Embora os danos ambientais sejam a face mais visível do garimpo ilegal na Amazônia — como rios poluídos, florestas devastadas e ações constantes de repressão —, um impacto igualmente grave, porém menos noticiado, é o humano. Segundo o Atlas da Violência 2025, elaborado pelo Instituto de Pesquisa Econômica Aplicada (Ipea) e o Fórum Brasileiro de Segurança Pública, o garimpo ilegal está diretamente relacionado ao aumento dos homicídios de mulheres, principalmente negras e indígenas, na região amazônica.
Os dados mostram que, em 2023, as maiores taxas de assassinato de mulheres ocorreram justamente em estados amazônicos: Roraima (10,4 mortes por 100 mil mulheres), Amazonas (5,9) e Rondônia (5,9). A maioria das vítimas era composta por mulheres pardas e indígenas. Em Roraima, das 31 mulheres assassinadas, 12 eram indígenas e 15 pardas. No Amazonas, 3 vítimas eram indígenas e 104 pardas, de um total de 122 mortes. Em Rondônia, nenhuma indígena foi oficialmente registrada entre as 54 vítimas, mas 36 eram pardas — o que levanta suspeitas de subnotificação.

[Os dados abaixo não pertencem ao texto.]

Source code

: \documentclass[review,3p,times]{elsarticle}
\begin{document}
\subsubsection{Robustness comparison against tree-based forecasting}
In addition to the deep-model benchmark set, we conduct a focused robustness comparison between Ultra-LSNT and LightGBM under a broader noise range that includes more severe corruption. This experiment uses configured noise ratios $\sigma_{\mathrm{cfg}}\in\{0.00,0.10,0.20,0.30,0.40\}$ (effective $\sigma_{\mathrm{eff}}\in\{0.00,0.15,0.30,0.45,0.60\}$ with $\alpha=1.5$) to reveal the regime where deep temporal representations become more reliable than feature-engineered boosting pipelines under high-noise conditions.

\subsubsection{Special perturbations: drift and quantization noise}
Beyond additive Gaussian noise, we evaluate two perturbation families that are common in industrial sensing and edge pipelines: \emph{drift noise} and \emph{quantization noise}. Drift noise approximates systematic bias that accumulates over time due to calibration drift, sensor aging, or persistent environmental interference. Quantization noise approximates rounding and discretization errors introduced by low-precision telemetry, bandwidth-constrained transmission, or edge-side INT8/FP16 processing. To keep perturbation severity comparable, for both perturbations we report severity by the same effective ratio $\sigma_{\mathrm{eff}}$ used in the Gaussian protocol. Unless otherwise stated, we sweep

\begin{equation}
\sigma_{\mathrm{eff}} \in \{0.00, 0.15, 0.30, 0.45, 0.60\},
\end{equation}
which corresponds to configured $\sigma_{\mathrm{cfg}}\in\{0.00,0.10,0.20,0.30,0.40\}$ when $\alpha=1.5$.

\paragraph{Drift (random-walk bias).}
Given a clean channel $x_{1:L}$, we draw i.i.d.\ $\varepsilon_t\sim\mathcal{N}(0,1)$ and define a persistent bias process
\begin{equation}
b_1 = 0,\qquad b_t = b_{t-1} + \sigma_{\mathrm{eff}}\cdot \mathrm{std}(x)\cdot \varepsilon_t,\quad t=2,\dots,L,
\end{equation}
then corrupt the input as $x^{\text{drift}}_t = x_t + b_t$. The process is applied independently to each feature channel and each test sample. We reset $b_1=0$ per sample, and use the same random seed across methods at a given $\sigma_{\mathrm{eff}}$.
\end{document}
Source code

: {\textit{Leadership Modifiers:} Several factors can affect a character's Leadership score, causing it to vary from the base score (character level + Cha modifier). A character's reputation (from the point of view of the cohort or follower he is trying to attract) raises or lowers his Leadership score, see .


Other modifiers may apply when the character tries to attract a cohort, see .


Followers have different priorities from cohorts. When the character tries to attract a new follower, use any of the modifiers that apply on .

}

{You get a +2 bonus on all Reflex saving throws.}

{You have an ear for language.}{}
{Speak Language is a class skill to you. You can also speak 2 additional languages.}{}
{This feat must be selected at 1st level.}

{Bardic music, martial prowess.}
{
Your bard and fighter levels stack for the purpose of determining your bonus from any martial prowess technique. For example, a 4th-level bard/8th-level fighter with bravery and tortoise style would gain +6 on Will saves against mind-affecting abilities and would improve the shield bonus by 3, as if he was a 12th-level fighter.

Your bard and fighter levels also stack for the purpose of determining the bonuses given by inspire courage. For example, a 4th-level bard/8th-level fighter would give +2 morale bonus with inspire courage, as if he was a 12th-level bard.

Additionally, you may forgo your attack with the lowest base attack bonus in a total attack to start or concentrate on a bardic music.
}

O relatório aponta que a violência está ligada às “corrutelas”, assentamentos improvisados em áreas de garimpo onde se concentram prostituição, exploração sexual, consumo de álcool e drogas. Segundo o Ipea, esses locais são marcados por uma sociabilidade extremamente violenta, em que o gênero é um marcador central. Relatos indicam que homens garimpeiros agem como donos das mulheres que ali trabalham, e reações a essa dinâmica frequentemente resultam em agressões ou homicídios.
Entre 2013 e 2023, 30.980 mulheres negras foram assassinadas na Amazônia, o que representa 67,1% do total de homicídios femininos na região. Enquanto a taxa de homicídios de mulheres não negras manteve-se estável ou caiu, a violência contra mulheres negras aumentou 2,4% entre 2022 e 2023, refletindo desigualdades raciais e estruturais.
O Risco Relativo (RR) — indicador que compara a probabilidade de homicídio entre grupos — reforça a desigualdade racial: em 2023, mulheres negras tinham 1,7 vezes mais chance de serem assassinadas do que mulheres não negras. Em estados como Alagoas, a diferença é ainda mais brutal: lá, mulheres negras foram 28,5 vezes mais assassinadas. No Piauí, o RR foi de 4,2; no Rio Grande do Norte, 4,0. Na Amazônia, o Amapá chama atenção: 100% dos homicídios femininos foram de mulheres negras, embora esse grupo represente menos de 80% da população feminina do estado.
Especialistas ouvidos pelo relatório, como o professor Lino João Neves, da Universidade Federal do Amazonas (Ufam), afirmam que a violência estrutural e a ausência do Estado nas regiões de garimpo tornam esses territórios especialmente letais para mulheres. “O garimpo é um espaço ilegal e sem regulação. Casos de abuso muitas vezes não são nem registrados ou noticiados”, ressalta.
O historiador Luiz Nascimento, doutor em História Social, destaca que o machismo extremo presente nas frentes de garimpo atua como justificativa para atos de violência. “Esses homens agem com a convicção de que têm poder sobre o corpo e a vida das mulheres. E sempre há uma desculpa para a agressão: uma roupa considerada inadequada, uma traição presumida”, afirma.
O Atlas da Violência 2025 evidencia que, na Amazônia, o garimpo ilegal não devasta apenas o meio ambiente. Ele também alimenta um ciclo de violência de gênero e racial, em que mulheres negras e indígenas estão desproporcionalmente expostas à morte. A combinação de racismo, machismo e ausência do Estado cria uma realidade em que essas mulheres se tornam alvos invisíveis de um conflito que vai muito além da extração mineral.